PROBLEM DETAILS ▸
Please set down, exactly, the line with "構造を入れたときに $C^\infty$ 写像となるもののこと．" and all lines that follow it through the end of the records below.

MATERIALS PROVIDED ▸
_ _ _ _ _ _ _

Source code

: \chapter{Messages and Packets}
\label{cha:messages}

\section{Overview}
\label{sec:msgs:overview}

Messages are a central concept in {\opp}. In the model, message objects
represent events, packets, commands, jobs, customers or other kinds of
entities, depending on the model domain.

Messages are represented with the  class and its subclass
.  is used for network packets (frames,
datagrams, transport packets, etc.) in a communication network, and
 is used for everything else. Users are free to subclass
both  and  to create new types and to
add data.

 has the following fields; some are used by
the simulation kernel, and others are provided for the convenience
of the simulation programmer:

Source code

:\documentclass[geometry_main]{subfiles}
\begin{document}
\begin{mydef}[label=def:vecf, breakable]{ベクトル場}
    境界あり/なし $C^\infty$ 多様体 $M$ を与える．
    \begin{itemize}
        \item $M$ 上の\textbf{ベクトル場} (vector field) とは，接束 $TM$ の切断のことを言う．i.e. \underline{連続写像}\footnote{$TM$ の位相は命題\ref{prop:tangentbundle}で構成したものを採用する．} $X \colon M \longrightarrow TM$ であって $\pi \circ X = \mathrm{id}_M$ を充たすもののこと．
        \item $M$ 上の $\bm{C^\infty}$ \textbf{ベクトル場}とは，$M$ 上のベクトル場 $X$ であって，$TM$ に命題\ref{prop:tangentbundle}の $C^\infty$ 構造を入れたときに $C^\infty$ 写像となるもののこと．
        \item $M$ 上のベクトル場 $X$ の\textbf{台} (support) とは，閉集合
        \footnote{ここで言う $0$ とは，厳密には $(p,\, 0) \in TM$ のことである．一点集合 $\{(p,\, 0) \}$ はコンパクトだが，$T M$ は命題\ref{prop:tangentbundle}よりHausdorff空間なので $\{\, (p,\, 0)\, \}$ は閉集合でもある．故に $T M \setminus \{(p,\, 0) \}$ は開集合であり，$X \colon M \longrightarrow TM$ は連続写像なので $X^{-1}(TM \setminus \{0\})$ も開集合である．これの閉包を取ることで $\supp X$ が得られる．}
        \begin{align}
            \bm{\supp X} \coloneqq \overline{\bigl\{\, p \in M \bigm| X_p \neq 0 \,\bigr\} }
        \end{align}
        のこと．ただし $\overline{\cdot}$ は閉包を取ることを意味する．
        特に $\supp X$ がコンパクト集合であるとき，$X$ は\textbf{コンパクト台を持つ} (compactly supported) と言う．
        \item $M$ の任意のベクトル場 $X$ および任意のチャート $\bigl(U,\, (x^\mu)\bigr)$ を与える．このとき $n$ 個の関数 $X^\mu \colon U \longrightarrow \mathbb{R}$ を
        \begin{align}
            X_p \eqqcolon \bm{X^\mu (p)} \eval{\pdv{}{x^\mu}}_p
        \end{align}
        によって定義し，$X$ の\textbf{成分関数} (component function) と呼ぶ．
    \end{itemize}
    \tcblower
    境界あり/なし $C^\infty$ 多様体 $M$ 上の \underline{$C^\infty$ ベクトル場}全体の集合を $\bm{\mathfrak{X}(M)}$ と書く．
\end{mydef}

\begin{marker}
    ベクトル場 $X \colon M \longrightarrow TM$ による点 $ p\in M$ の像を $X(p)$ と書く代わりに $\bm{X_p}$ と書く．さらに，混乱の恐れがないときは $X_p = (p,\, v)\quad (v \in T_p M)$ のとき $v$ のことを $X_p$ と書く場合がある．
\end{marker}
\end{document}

_ _ _ _ _ _ _

SOLVED PROBLEM ▸
        \item $M$ 上の $\bm{C^\infty}$ \textbf{ベクトル場}とは，$M$ 上のベクトル場 $X$ であって，$TM$ に命題\ref{prop:tangentbundle}の $C^\infty$ 構造を入れたときに $C^\infty$ 写像となるもののこと．
        \item $M$ 上のベクトル場 $X$ の\textbf{台} (support) とは，閉集合
        \footnote{ここで言う $0$ とは，厳密には $(p,\, 0) \in TM$ のことである．一点集合 $\{(p,\, 0) \}$ はコンパクトだが，$T M$ は命題\ref{prop:tangentbundle}よりHausdorff空間なので $\{\, (p,\, 0)\, \}$ は閉集合でもある．故に $T M \setminus \{(p,\, 0) \}$ は開集合であり，$X \colon M \longrightarrow TM$ は連続写像なので $X^{-1}(TM \setminus \{0\})$ も開集合である．これの閉包を取ることで $\supp X$ が得られる．}
        \begin{align}
            \bm{\supp X} \coloneqq \overline{\bigl\{\, p \in M \bigm| X_p \neq 0 \,\bigr\} }
        \end{align}
        のこと．ただし $\overline{\cdot}$ は閉包を取ることを意味する．
        特に $\supp X$ がコンパクト集合であるとき，$X$ は\textbf{コンパクト台を持つ} (compactly supported) と言う．
        \item $M$ の任意のベクトル場 $X$ および任意のチャート $\bigl(U,\, (x^\mu)\bigr)$ を与える．このとき $n$ 個の関数 $X^\mu \colon U \longrightarrow \mathbb{R}$ を
        \begin{align}
            X_p \eqqcolon \bm{X^\mu (p)} \eval{\pdv{}{x^\mu}}_p
        \end{align}
        によって定義し，$X$ の\textbf{成分関数} (component function) と呼ぶ．
    \end{itemize}
    \tcblower
    境界あり/なし $C^\infty$ 多様体 $M$ 上の \underline{$C^\infty$ ベクトル場}全体の集合を $\bm{\mathfrak{X}(M)}$ と書く．
\end{mydef}

\begin{marker}
    ベクトル場 $X \colon M \longrightarrow TM$ による点 $ p\in M$ の像を $X(p)$ と書く代わりに $\bm{X_p}$ と書く．さらに，混乱の恐れがないときは $X_p = (p,\, v)\quad (v \in T_p M)$ のとき $v$ のことを $X_p$ と書く場合がある．
\end{marker}
\end{document}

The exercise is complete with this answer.